Secondo le testimonianze di alcuni dei superstiti e le dichiarazioni di uno degli scafisti arrestati, i profughi sarebbero partiti due settimane fa da un porto della Liberia a bordo di un grosso mercantile. Successivamente il carico umano sarebbe stato fatto trasbordare su tre piccole imbarcazioni, due dei quali avrebbero fatto rotta per Lampedusa. Anche il natante che ha fatto naufragio avrebbe dovuto raggiungere l'isola, ma il comandante, un egiziano, avrebbe sbagliato la rotta e a poche miglia dal litorale siciliano, con la salvezza a portata di mano, le pessime condizioni del tempo hanno causato l'ennesima tragedia.

Una nave madre alla partenza e diverse piccole carrette del mare guidate da delinquenti assoldati al momento. Questo il copione che si ripeterebbe in queste ultime settimane e questa è anche la tesi al momento più accreditata per i tanti sbarchi di clandestini in Sicilia e nel meridione d'Italia. Secondo il sostituto procuratore di Agrigento, Giulia Labia, a gestire il traffico sarebbe un'organizzazione con base in Egitto e ramificazioni in vari Stati africani. Sempre più forte è, inoltre, il sospetto che organizzatori del trasporto dei clandestini e scafisti si appoggino ad organizzazioni legate a cosche criminali. Lo scafista egiziano indagato per l'introduzione nel territorio italiano dei naufragati, è arrestato insieme a un presunto complice, un cittadino liberiano, ha deciso di collaborare con le forze dell'ordine e avrebbe ammesso specifiche responsabilità. Per lui la procura di Agrigento sta valutando l'ipotesi di applicare una norma della legge Bossi - Fini che garantisce sconti di pena per chi collabora e, successivamente, il permesso di soggiorno. Entrambi gli arrestati si trovano in isolamento nel carcere agrigentino.

Il Viminale, già domenica, ha inviato in Sicilia tre funzionari con il compito di controllare le strutture logistiche che ospitano gli immigrati.

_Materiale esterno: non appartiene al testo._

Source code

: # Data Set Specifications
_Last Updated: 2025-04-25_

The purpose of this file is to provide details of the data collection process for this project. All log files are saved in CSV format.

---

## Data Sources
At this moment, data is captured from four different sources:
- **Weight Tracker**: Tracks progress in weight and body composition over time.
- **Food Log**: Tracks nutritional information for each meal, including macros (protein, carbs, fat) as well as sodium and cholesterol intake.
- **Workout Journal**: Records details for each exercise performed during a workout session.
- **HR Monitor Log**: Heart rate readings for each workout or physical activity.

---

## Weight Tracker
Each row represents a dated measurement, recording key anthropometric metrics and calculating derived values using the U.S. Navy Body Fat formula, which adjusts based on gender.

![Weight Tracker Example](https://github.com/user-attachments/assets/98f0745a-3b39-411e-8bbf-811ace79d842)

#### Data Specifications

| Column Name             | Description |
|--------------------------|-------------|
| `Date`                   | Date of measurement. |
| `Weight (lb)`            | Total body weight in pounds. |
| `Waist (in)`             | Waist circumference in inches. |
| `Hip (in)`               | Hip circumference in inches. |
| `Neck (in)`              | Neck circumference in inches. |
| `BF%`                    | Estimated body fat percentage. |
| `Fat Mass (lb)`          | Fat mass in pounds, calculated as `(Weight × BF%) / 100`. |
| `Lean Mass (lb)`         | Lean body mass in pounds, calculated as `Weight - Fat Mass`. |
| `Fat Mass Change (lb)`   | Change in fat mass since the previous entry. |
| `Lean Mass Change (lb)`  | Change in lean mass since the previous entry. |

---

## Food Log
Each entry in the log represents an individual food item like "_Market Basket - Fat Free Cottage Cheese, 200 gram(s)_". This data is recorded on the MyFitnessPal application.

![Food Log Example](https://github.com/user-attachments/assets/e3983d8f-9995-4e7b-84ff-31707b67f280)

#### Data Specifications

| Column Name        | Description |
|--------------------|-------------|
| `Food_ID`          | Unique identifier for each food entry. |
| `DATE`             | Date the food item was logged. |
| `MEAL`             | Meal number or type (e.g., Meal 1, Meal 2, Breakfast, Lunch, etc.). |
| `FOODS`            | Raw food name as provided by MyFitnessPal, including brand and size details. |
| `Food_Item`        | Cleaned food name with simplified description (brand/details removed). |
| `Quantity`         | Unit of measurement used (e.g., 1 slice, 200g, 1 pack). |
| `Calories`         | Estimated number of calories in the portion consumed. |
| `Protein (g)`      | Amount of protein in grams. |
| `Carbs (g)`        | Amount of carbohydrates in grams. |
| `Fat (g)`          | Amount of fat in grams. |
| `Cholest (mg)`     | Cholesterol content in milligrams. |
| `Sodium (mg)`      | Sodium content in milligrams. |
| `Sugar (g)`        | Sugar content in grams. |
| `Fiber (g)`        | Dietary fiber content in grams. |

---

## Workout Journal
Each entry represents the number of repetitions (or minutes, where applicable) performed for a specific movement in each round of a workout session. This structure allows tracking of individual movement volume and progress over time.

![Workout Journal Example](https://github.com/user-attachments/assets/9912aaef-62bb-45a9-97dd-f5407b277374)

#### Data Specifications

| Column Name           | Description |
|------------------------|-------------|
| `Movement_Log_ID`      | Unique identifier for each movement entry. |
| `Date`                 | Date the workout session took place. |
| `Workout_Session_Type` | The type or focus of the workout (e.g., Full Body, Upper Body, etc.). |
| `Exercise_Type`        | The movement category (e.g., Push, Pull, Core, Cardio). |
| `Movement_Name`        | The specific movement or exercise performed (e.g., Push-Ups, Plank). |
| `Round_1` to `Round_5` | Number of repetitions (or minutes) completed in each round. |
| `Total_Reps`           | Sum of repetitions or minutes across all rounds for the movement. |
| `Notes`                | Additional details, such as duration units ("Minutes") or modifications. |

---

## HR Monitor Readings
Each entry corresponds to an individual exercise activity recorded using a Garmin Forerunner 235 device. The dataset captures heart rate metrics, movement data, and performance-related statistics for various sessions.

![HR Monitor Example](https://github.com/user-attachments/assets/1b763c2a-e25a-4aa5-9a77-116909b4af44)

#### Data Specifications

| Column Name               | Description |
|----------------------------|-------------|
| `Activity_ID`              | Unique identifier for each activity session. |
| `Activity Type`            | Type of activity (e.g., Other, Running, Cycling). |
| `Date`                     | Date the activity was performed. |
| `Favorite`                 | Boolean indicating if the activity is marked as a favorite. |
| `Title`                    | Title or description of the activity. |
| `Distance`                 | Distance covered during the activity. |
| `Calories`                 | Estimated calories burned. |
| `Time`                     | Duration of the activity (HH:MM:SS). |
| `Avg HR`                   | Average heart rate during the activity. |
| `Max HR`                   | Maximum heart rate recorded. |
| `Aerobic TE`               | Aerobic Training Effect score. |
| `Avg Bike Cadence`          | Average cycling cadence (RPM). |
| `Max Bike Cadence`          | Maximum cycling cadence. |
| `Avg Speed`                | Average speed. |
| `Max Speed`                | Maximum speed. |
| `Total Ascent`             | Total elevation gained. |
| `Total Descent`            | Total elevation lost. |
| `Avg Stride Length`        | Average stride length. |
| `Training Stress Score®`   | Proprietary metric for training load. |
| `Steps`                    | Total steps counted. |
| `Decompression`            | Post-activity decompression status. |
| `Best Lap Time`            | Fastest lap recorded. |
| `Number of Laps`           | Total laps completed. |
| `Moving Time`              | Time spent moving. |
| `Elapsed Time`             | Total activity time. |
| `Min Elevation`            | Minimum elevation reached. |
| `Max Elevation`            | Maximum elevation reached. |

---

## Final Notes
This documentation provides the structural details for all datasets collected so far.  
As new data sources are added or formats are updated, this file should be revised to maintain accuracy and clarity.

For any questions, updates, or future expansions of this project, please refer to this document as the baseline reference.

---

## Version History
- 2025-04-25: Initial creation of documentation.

Tra le direttive quella di evitare la congestione nelle strutture di prima accoglienza, come quello di Lampedusa, per il quale è stato ordinato lo sgombero. Il centro, infatti, predisposto per ottanta persone, ne ospitava ben quattrocentocinquanta. Per tutta la giornata di ieri gli aliscafi affittati dalla prefettura hanno fatto la spola da Lampedusa ad Agrigento per trasferire gli immigrati in altri centri di accoglienza. Scortati da polizia e carabinieri gli immigrati a bordo di pullman sono stati trasferiti a Siracusa, Caltanissetta, Lecce, Lamezia Terme e Crotone.

E mentre si contano ancora i morti, non si arresta il flusso di immigrati sulle coste siciliane. Nel pomeriggio di ieri è stata intercettata un'imbarcazione di dodici metri con quarantacinque clandestini a bordo al largo di Lampedusa. La barca, raggiunta dalle motovedette della guardia costiera, è stata scortata al porto dell'isola.

Intanto, Capo Rossella è diventato meta di pellegrinaggio spontaneo. Pescatori, bagnanti ma anche turisti hanno seguito per l'intera giornata le operazioni di recupero delle motovedette. Il sentimento comune è quello della compassione per l'ennesima tragedia di immigrati.